> _INSTRUCTIONS FOR THE TASK_:
Report all lines from the entries below in which "dict" appears.

> _Stored data entries_:

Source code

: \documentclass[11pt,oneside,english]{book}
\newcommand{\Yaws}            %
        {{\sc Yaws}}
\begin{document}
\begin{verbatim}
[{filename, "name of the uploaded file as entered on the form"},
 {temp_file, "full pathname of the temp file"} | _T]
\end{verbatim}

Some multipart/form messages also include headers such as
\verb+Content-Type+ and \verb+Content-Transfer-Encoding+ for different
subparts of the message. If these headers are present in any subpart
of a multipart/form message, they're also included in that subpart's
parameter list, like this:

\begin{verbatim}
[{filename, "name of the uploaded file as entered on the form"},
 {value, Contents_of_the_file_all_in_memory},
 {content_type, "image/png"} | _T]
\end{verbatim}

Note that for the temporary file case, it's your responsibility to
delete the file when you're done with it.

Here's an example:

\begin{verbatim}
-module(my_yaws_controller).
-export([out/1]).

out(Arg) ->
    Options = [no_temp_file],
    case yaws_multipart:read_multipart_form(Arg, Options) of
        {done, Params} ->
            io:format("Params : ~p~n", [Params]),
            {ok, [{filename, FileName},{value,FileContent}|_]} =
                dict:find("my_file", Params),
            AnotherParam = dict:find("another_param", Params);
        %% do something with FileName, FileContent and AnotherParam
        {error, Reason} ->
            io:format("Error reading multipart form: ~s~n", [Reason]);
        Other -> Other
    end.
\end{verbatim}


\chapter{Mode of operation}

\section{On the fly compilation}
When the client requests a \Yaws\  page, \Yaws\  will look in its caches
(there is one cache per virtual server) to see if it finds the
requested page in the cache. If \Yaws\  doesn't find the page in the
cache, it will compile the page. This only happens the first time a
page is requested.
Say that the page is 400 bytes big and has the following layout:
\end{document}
==
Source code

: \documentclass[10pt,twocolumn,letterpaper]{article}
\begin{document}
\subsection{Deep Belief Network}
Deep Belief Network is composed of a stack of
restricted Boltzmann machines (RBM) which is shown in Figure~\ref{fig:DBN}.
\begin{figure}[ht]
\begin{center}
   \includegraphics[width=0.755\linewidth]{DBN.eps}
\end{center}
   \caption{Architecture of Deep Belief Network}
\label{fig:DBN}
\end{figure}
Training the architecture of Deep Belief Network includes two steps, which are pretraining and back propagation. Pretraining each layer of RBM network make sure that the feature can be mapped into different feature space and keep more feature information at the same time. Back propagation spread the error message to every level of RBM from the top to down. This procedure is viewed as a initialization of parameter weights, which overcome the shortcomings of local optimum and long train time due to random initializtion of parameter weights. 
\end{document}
---
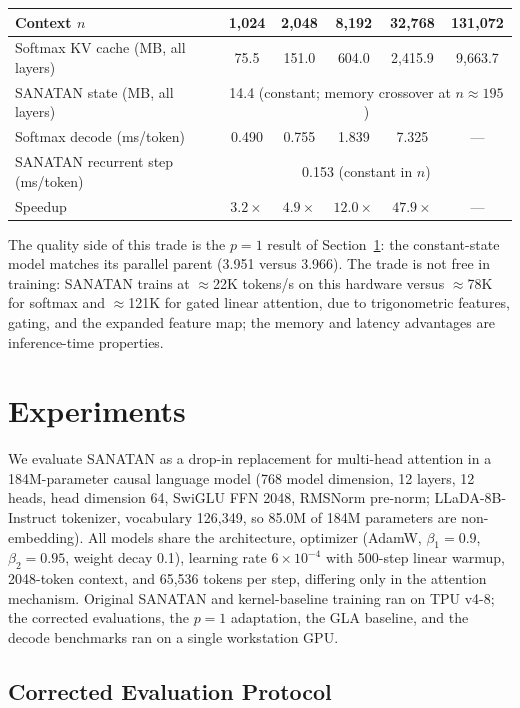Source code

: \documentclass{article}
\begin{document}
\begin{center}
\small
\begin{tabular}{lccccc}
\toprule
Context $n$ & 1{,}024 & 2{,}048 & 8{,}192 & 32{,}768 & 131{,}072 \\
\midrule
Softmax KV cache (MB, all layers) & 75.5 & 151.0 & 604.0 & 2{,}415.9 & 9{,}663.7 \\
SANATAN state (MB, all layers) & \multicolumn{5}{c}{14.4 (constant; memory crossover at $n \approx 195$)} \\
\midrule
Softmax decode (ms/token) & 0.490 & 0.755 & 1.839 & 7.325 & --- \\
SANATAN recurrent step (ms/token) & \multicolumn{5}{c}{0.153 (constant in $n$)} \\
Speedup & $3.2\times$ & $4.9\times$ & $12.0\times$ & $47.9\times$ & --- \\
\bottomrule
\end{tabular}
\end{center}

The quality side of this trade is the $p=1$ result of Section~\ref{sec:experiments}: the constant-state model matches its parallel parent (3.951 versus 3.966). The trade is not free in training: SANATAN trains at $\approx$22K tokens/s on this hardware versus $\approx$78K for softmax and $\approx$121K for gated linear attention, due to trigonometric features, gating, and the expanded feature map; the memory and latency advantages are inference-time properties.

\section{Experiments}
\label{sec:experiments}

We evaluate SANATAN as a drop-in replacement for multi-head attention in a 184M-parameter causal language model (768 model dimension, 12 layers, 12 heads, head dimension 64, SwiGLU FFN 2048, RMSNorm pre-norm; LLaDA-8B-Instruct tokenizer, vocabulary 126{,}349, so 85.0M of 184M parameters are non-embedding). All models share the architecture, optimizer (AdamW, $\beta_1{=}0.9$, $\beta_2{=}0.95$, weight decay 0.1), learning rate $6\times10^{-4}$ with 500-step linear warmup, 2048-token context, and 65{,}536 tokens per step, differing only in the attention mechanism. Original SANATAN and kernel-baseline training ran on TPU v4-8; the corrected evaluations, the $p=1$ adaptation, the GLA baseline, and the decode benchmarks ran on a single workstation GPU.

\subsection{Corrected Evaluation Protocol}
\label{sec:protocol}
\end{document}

> _TASK SOLUTION_:
                dict:find("my_file", Params),
            AnotherParam = dict:find("another_param", Params);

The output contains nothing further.